La cobelligérance des membres de l'OTAN, rappelle le directeur adjoint de l'IRIS, demeure juridiquement non avérée, tant qu'aucun de ses états-majors n'envoie quiconque sur le sol ou dans le ciel ukrainien. On objectera évidemment que seule nous importe la définition que Vladimir Poutine fait de la cobelligérance.

Mais, au gré des «lignes rouges» franchies par les Occidentaux sans représailles russes, le seuil de cobelligérance façon Poutine apparaît de plus en plus comme une coquille vide. Et ce pour une raison fort simple: le Kremlin n'aurait strictement aucun intérêt à déclencher une guerre avec l'OTAN.

«Très mesurés», les Russes?

Désormais largement partagée, cette analyse se nourrit d'une séquence test, survenue en novembre 2022. S'abattant dans une paisible région agricole de l'est polonais, un missile tuait deux personnes. Les renseignements américains conclurent très rapidement à un accident de la défense aérienne ukrainienne. Varsovie, et surtout Kiev, s'étaient dangereusement empressées d'en attribuer l'entière responsabilité aux Russes, avant que les Américains n'enjoignent Polonais et Ukrainiens de cesser ces accusations.

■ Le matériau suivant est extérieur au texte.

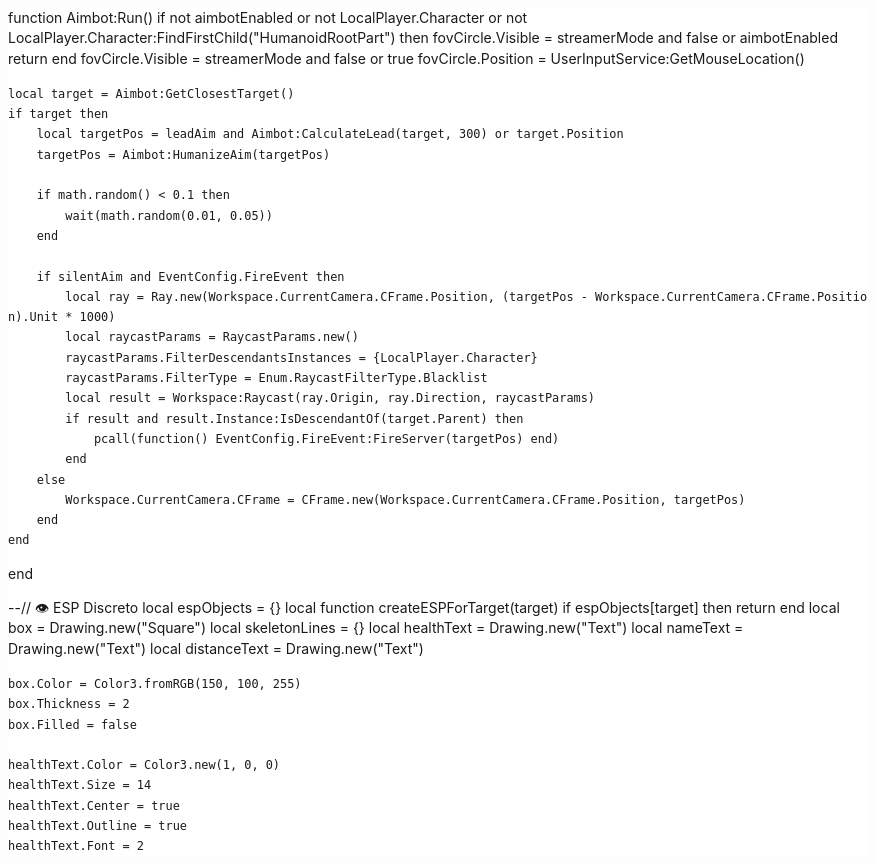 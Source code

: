 function Aimbot:Run()
    if not aimbotEnabled or not LocalPlayer.Character or not LocalPlayer.Character:FindFirstChild("HumanoidRootPart") then
        fovCircle.Visible = streamerMode and false or aimbotEnabled
        return
    end
    fovCircle.Visible = streamerMode and false or true
    fovCircle.Position = UserInputService:GetMouseLocation()
    
    local target = Aimbot:GetClosestTarget()
    if target then
        local targetPos = leadAim and Aimbot:CalculateLead(target, 300) or target.Position
        targetPos = Aimbot:HumanizeAim(targetPos)
        
        if math.random() < 0.1 then
            wait(math.random(0.01, 0.05))
        end
        
        if silentAim and EventConfig.FireEvent then
            local ray = Ray.new(Workspace.CurrentCamera.CFrame.Position, (targetPos - Workspace.CurrentCamera.CFrame.Position).Unit * 1000)
            local raycastParams = RaycastParams.new()
            raycastParams.FilterDescendantsInstances = {LocalPlayer.Character}
            raycastParams.FilterType = Enum.RaycastFilterType.Blacklist
            local result = Workspace:Raycast(ray.Origin, ray.Direction, raycastParams)
            if result and result.Instance:IsDescendantOf(target.Parent) then
                pcall(function() EventConfig.FireEvent:FireServer(targetPos) end)
            end
        else
            Workspace.CurrentCamera.CFrame = CFrame.new(Workspace.CurrentCamera.CFrame.Position, targetPos)
        end
    end
end

--// 👁️ ESP Discreto
local espObjects = {}
local function createESPForTarget(target)
    if espObjects[target] then return end
    local box = Drawing.new("Square")
    local skeletonLines = {}
    local healthText = Drawing.new("Text")
    local nameText = Drawing.new("Text")
    local distanceText = Drawing.new("Text")
    
    box.Color = Color3.fromRGB(150, 100, 255)
    box.Thickness = 2
    box.Filled = false
    
    healthText.Color = Color3.new(1, 0, 0)
    healthText.Size = 14
    healthText.Center = true
    healthText.Outline = true
    healthText.Font = 2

«Les Russes eux-mêmes sont restés très mesurés dans leur réaction», commente le directeur adjoint de l'IRIS. Le porte-parole du Kremlin avait en effet publiquement salué la «sobriété» américaine et dénoncé le risque d'escalade. Cet épisode mérite une comparaison avec la crise des missiles de Cuba, en 1962: au bord du gouffre, le monde n'y avait finalement pas sombré.

Cette conclusion ne saurait pourtant écarter une part d'imprévisibilité. Celle d'un Vladimir Poutine erratique, vieillissant, et de l'avis de sources crédibles, seul capitaine à bord du navire russe. En 2014 déjà, selon le New York Times, Angela Merkel estimait qu'il avait «perdu tout contact avec la réalité». Le maître du Kremlin n'est pas fou, nuance un diplomate jadis basé à Moscou. «Mais sa rationalité n'est pas la nôtre: elle n'accorde pas la même valeur aux milliers de vies sacrifiées.»